Ötekileştirirken ötekileşenler

60'lı yılların başında, "seks doktoru" ünvanıyla dünya çapında şöhret sahibi olan Dr. Kinsey ilk doktora tezini Kuzey Amerika'ya özgü bir yaban arısı türünün üreme sistemi üzerine yapmış. Bu amaçla da, -inanılacak gibi değil ama- tamı tamına 5,5 milyon arı toplamış. Mikroskop altında en ince ayrıntılarına dek incelenen bu 5,5 milyon arı içinde birbirinin tıpatıp aynısı olan iki taneye rastlanmamış.

Doğa işte bunca zengin ve çeşitli. Birbirinin benzeri olmaktan öte, aynı gibi görünen her varlığın kendine özgü bir yanı, onu diğerlerinden ayıran "farklı" bir tarafı var.

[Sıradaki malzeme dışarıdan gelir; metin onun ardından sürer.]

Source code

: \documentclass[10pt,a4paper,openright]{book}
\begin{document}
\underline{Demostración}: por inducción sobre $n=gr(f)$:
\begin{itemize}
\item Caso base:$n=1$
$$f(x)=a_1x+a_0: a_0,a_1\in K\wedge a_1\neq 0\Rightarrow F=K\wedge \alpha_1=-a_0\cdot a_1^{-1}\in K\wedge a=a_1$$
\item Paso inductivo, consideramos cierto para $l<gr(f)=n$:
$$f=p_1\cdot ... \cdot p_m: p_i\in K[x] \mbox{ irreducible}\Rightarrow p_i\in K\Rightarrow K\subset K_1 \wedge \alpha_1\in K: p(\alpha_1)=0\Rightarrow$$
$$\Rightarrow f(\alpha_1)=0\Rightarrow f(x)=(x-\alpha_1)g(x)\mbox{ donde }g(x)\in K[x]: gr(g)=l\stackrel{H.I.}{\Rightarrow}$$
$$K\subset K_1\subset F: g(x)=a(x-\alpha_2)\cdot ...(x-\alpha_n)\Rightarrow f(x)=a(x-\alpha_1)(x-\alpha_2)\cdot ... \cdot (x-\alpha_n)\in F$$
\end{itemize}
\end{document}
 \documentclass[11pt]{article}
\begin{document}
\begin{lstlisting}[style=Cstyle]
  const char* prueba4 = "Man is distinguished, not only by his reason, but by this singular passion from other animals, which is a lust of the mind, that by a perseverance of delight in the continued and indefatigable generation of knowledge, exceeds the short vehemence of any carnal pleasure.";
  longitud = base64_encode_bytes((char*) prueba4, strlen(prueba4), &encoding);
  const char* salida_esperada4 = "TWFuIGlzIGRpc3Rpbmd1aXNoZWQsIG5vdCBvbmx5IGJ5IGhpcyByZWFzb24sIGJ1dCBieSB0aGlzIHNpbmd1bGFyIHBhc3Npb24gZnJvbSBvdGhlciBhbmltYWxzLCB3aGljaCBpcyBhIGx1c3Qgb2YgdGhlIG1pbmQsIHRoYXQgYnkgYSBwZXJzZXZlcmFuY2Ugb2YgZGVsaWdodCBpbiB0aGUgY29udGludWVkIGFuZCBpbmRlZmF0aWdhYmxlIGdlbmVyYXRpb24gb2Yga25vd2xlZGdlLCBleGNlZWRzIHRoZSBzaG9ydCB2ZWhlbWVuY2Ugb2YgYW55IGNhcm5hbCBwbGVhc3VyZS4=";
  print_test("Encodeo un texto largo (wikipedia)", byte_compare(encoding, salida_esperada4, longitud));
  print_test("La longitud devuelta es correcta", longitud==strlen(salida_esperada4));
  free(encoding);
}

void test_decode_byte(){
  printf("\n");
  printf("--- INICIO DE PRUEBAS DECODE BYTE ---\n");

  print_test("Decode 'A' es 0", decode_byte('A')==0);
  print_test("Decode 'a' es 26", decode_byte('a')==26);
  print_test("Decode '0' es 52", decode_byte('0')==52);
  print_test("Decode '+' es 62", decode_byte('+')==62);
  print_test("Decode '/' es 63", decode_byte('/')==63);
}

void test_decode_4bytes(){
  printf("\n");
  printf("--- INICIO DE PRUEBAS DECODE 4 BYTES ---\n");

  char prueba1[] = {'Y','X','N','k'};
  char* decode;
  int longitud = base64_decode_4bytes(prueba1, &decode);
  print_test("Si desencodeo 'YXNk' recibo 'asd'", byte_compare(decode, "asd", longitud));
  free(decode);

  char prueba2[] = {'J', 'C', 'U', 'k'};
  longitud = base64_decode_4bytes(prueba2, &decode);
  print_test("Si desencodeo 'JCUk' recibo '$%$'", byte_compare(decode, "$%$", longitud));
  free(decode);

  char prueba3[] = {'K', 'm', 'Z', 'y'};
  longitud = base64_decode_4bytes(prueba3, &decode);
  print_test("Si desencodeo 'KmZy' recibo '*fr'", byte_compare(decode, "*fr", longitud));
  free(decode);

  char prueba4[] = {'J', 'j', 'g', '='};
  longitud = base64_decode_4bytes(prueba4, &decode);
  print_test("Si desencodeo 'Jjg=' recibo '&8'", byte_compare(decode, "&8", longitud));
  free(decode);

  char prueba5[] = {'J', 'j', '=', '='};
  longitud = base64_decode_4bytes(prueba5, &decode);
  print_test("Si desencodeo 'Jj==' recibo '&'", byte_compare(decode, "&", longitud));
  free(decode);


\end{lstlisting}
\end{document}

İnsan denilen yaratık da evrendeki tüm varlıklardan biri olduğuna göre... O da, gezegenimizdeki doğa örtüsü, bitkiler ve böcekler dahil olmak üzere tüm canlı ve cansızlar aleminde olduğu gibi, ayırt edilmez biçimde birbirinin aynısı değil. Her insan, fiziksel yapısının da ötesinde, zihinsel ve duygusal yapısıyla da farklılıklar gösteriyor. Her olay karşısında başka duygu ve düşünceler geliştiriyor, farklı tepkiler veriyor. Bilimsel araştırmalar sonucu elde edilen bulgular da sadece en genel "aynılıklar" üzerine kuruluyor. Yoksa, örneğin "Beş bin denek üzerinde yapılan incelemeler sonucunda..." diye yapılan açıklamaların hiçbiri gerçekten beş bin adet aynısının aynısı sonuca dayanmıyor, dayanamaz.

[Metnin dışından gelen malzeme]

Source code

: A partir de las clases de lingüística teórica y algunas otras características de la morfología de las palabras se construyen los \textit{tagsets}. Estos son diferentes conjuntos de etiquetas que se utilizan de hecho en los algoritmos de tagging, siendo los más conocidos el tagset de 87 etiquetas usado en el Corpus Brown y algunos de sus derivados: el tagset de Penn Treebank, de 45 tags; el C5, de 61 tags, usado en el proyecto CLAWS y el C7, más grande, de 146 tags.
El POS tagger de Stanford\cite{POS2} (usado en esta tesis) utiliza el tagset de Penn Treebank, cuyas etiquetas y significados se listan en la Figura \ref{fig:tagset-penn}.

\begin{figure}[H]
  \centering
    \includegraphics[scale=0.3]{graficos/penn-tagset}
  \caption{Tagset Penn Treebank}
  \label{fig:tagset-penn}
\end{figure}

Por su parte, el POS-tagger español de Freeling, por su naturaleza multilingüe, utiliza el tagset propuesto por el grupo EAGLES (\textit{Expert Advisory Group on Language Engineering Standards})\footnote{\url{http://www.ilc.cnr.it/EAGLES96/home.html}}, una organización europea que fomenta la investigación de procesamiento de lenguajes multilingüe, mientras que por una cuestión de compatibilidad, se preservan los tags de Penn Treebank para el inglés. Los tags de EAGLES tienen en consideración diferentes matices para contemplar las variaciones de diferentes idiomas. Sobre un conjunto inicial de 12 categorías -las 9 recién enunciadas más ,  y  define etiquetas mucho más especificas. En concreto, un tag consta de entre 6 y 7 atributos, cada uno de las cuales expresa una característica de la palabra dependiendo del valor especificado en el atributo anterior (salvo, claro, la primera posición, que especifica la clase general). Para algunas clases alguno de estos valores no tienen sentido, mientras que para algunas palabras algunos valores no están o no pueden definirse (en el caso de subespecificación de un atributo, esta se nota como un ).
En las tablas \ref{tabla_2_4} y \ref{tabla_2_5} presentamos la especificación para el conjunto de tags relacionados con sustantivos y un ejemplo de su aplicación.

Doğada böyle ise, toplumsal yaşamda baska türlü olabilir mi? Tabii olamaz. Toplumsal yaşamda böyle ise, siyasal alanda başka türlü olabilir mi? Olamaz! Aynı ideolojik temelde birleşen, aynı örgütsel yapı içinde biraraya gelen ve ortak bir siyasal çizgide etkin olan insanların bile algıları, düşünce ve davranışlarında farklılıklar kaçınılmazdır.

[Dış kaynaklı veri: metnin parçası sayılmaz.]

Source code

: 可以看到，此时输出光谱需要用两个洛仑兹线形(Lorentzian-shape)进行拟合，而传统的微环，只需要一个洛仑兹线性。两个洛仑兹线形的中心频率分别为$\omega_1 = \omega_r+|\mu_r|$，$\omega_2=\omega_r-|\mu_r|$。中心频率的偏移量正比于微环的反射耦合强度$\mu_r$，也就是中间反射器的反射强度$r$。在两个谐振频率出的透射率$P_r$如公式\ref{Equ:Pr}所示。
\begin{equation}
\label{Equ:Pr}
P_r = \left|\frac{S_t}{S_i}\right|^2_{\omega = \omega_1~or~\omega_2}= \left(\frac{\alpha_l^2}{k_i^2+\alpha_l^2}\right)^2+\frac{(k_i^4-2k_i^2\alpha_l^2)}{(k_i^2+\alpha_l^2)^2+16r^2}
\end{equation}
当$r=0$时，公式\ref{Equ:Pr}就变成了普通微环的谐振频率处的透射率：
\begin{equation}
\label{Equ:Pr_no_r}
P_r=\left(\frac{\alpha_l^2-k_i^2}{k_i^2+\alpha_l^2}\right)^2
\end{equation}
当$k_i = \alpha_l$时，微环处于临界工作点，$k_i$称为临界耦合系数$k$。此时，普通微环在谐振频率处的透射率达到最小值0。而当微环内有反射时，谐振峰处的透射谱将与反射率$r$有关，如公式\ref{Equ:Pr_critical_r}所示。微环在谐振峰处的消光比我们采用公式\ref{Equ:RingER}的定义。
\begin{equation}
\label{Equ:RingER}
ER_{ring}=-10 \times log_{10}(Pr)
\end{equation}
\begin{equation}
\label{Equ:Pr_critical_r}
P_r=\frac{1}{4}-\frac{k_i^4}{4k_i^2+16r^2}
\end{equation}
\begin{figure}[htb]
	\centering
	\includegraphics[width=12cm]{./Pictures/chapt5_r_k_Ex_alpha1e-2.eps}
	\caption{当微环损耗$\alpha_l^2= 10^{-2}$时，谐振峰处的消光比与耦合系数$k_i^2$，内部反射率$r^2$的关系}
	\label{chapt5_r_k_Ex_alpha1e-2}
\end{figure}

Bu gerçekliğe karşın, tarih boyunca bir takım popülist politikacıların sıklıkla basvurduğu bir yöntem var: Birilerini, farklılığına vurgu yaparak ötekileştirmek ve böylece dıştalamak... Toplum içinde ötekileştirilmiş ve dıştalanmış olanı düşman ilan etmek... Bu ötekileştirme, dıştalama ve düşmanlaştırma sürecinde, başka birilerini de çevresine toplayarak aynılaştırmak... Uygun buldukları yer ve zamanda aynılaşanları ötekileştirilenlerin üstüne saldırtmak. Ve böylece güç kazanmak, iktidar sahibi olmak. Bunun için bahane her zaman bulunabilir. Ten rengi de olabilir bu, göz biçimi de ulusal-etnik köken de olabilir, dinsel inanç da. Belli bir coğrafi bölgeye ait olmaktan tutun da, insanların cinsel eğilimleri, hattâ boy, vücut ağırlıkları bile ötekileştirmeye temel alınabilir. Roma/Sinti (kimilerine göre hâlâ "Çingene"), Yahudi, (Hiristiyanlar için) Müslüman, (Müslümanlar için) Müslüman olmayan herkes, Hintli, siyah Afrikalı (kimilerine göre hâlâ "zenci"), uzak Asyalı, Kızılderili, Avustralya yerlisi, Latino, Kürd... Saymakla bitiremem. (Bu arada asla unutmayalım: Bunlar arasında burjuvazinin her dönemde asla vaz geçmediği, dünya çapında tartışmaksızın üzerinde anlaşmaya vardığı ve ötekileştirmek-dıştalamak-düşman ilan etmek işini bir an bile elinden bırakmadığı bir kitle var: Komünistler.)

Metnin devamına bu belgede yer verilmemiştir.